By trebling the discount cap to £75,000 for most of the country, and quadrupling it to £100,000 in London, and increasing it to a maximum 60% of a property’s value, even the poorest quality housing became more attractive to potential buyers. Well if you could afford to secure the necessary mortgage and were prepared to remain in the property until the clawback period had expired, why would you look a £75,000 gift horse in the mouth?

In addition, the Prime Minister made a commitment to using all of the new sale proceeds on building new affordable homes.

Too good to be true, surely? Well, yes, it is.

The figures show that between April 2012 and July 2013 some 10,547 social houses were sold under the beefed-up Right to Buy scheme. These sales generated £173 million in receipts which would then be passed to councils and housing associations to build replacement social housing.

And therein lies the problem. Each sale generated just £16,400 on average with which councils and housing associations could use to build a replacement. Whilst I suppose it is possible to build a new council house for such a paltry sum, I would have thought the tale of the Three Little Pigs combined with the high winds which have buffeted the country in receipt weeks would deter even the most deluded local authorities from replacing the sold stock with homes built from sticks and straw.

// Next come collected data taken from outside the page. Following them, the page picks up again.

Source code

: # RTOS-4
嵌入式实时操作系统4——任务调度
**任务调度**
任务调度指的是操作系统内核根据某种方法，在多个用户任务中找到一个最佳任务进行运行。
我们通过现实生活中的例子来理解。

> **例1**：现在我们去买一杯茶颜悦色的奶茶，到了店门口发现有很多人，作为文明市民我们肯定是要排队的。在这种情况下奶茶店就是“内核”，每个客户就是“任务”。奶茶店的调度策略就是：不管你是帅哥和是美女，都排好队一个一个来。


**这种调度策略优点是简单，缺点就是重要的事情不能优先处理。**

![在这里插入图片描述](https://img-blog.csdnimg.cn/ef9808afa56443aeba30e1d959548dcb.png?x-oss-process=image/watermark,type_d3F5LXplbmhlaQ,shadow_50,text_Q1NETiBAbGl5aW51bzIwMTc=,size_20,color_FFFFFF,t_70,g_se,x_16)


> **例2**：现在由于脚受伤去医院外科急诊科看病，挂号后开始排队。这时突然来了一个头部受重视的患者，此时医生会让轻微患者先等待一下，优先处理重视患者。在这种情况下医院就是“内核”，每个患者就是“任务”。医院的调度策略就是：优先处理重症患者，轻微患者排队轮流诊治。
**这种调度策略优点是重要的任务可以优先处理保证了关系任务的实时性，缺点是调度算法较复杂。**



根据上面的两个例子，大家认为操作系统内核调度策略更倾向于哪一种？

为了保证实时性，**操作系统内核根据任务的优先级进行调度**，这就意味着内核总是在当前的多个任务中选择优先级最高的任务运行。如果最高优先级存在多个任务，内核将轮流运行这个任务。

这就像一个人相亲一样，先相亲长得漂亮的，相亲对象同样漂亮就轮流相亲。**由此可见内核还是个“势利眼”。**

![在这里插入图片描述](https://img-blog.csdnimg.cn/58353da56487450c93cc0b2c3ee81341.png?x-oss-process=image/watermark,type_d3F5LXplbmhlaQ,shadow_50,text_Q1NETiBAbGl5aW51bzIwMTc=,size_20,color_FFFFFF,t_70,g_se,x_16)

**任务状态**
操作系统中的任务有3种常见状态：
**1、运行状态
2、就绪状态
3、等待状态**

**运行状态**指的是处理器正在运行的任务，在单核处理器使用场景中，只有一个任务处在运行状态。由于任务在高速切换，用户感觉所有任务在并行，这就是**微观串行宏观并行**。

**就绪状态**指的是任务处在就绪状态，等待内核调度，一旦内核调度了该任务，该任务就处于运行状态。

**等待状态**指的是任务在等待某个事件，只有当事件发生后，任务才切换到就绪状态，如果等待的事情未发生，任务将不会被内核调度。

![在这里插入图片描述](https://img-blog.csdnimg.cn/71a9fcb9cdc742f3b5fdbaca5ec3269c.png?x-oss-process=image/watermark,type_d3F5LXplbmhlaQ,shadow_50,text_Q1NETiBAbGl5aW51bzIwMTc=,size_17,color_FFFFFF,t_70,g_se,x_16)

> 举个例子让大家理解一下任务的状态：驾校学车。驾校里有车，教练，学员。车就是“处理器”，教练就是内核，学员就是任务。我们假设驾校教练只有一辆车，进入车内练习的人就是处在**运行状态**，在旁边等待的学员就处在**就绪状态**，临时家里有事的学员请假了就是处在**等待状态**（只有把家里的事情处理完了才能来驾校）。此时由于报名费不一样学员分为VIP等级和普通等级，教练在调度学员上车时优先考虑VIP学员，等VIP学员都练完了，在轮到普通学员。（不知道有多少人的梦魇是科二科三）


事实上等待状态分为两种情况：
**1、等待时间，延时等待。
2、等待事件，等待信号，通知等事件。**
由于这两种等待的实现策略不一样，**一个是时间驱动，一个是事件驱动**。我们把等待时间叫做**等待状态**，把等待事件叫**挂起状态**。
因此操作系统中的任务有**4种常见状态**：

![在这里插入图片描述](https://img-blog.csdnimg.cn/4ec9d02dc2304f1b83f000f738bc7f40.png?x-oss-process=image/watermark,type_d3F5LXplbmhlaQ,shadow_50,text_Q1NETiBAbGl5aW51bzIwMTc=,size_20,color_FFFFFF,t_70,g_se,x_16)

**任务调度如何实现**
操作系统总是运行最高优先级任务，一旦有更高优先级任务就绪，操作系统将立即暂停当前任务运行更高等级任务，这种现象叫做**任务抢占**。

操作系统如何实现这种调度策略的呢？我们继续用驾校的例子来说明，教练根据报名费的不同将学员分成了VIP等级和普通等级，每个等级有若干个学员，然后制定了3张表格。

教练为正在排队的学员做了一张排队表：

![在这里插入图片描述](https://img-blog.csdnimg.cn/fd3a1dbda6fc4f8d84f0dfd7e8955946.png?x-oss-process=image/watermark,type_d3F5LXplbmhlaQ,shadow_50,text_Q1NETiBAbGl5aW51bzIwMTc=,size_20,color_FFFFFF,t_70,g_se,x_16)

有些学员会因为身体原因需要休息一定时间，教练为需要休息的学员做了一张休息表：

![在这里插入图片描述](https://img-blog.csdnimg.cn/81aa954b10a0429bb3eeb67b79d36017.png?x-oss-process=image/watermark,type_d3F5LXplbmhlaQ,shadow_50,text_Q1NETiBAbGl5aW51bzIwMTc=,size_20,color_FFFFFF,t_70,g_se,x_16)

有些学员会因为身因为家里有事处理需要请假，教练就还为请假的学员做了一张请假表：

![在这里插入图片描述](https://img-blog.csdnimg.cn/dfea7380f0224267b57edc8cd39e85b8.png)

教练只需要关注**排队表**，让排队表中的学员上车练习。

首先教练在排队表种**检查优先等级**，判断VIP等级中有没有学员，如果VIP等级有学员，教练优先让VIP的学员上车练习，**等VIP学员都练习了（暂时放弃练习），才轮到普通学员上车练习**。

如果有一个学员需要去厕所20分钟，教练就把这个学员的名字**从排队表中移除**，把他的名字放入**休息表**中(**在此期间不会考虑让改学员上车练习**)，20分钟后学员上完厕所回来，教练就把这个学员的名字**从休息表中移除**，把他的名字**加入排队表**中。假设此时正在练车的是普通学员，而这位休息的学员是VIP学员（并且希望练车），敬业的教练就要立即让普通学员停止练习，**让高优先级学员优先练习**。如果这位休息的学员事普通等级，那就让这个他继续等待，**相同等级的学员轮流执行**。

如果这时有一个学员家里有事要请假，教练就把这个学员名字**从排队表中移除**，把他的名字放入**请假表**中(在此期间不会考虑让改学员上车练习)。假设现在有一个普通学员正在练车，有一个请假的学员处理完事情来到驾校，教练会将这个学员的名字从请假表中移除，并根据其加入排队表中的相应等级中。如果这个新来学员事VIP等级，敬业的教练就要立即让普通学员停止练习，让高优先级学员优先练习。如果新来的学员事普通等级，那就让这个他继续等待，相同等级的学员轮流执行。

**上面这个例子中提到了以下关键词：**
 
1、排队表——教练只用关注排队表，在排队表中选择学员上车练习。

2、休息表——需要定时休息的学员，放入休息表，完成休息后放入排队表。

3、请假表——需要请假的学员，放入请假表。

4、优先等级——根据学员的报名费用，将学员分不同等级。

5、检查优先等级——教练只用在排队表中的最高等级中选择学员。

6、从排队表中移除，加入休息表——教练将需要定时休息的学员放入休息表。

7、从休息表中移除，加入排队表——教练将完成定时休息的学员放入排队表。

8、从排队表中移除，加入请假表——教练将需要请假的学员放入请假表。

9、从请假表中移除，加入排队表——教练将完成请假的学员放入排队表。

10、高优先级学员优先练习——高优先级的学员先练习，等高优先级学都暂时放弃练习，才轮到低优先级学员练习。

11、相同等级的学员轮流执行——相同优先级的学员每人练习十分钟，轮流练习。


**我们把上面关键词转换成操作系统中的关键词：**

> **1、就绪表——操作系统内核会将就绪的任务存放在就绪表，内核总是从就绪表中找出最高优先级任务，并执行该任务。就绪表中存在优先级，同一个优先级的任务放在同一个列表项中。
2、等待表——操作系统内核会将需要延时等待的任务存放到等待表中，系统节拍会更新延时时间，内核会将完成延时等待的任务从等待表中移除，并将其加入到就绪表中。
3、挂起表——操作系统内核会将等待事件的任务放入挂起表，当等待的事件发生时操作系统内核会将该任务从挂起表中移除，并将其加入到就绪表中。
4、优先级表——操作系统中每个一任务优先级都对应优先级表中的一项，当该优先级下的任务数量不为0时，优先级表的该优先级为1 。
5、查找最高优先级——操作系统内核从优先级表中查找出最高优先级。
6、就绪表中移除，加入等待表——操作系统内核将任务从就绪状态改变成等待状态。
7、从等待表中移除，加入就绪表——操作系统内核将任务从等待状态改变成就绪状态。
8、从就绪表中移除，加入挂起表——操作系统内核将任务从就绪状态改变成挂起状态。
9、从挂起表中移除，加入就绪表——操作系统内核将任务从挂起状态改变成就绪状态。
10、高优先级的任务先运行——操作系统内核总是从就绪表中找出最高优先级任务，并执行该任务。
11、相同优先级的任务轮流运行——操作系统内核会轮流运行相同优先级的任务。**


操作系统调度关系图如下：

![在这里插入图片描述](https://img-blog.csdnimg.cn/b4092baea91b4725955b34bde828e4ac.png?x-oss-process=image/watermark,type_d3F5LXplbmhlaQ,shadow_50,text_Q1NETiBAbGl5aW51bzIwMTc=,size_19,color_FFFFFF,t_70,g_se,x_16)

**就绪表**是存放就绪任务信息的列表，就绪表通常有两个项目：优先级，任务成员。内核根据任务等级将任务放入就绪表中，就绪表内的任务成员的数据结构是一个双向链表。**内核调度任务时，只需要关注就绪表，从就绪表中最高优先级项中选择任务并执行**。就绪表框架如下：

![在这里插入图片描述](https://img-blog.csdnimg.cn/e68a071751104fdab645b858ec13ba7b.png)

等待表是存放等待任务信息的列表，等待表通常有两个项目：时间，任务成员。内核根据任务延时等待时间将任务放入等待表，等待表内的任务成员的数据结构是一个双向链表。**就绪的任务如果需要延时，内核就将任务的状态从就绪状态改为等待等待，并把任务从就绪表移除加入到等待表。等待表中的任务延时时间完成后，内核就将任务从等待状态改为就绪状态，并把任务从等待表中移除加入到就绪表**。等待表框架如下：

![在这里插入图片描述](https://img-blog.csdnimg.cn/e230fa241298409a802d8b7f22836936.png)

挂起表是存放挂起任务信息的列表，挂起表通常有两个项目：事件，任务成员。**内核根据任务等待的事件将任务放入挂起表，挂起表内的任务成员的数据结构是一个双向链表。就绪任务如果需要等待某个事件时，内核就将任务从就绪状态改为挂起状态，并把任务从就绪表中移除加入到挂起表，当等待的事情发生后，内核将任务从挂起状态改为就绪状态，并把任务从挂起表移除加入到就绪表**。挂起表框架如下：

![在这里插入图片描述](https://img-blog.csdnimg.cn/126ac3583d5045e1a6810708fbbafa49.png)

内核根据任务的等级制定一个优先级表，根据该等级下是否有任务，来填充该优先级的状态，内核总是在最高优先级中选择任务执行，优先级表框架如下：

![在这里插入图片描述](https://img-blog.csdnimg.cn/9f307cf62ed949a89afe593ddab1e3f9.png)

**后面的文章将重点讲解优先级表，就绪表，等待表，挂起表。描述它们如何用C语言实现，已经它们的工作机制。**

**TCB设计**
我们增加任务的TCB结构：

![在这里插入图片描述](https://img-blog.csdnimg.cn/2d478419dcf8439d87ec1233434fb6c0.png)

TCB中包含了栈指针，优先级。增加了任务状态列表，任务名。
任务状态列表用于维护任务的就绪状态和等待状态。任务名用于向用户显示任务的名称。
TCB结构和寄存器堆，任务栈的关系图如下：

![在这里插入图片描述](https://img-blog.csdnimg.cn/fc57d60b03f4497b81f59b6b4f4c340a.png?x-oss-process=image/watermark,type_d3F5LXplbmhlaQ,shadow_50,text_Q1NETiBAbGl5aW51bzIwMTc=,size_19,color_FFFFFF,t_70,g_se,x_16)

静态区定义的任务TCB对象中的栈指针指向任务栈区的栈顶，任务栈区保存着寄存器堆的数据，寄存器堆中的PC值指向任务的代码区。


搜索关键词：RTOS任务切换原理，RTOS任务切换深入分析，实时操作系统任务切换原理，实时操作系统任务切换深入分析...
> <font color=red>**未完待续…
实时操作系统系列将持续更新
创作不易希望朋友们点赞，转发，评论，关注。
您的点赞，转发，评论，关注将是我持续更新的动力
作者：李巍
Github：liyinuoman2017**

Nevertheless, Conservatives were undeterred. Housing Minister, Kris Hopkins, proudly declared the UK would “soon have the fastest rate of affordable house-building for two decades”. Never mind the fact he could equally, and as accurately, have pointed out that this government had brought about the greatest net loss of social housing since the Conservatives were last in office.

Not only that, the situation is to deteriorate further with Friday’s announcement that the maximum discount available under Right to Buy is to increase from 60% to 70% of a property’s market value.

The economic argument for using the receipts from the sale of social housing to build replacements never made any economic sense. Indeed, in 1979 Nigel Lawson, then Financial Secretary to the Treasury, was quick to warn “It will make no sort of economic sense if stock sold at a discount is replaced by new building.”. That advice remains true to this day, more so in fact given today’s much more generous discounts.

In a bid to revive the fortunes of his party, which can at best be described as stagnant, David Cameron is taking us back to the future in the absence of any fresh ideas or thinking. Like Mrs Thatcher, he is trying to buy a whole new generation of Conservative voters with their own homes, but without having addressed the fundamental and serious problems which the policy creates.

It is nothing new for Prime Ministers to run out of steam and ideas towards the fag end of their administrations, but to do so after just three and a half years into the job must surely be a record.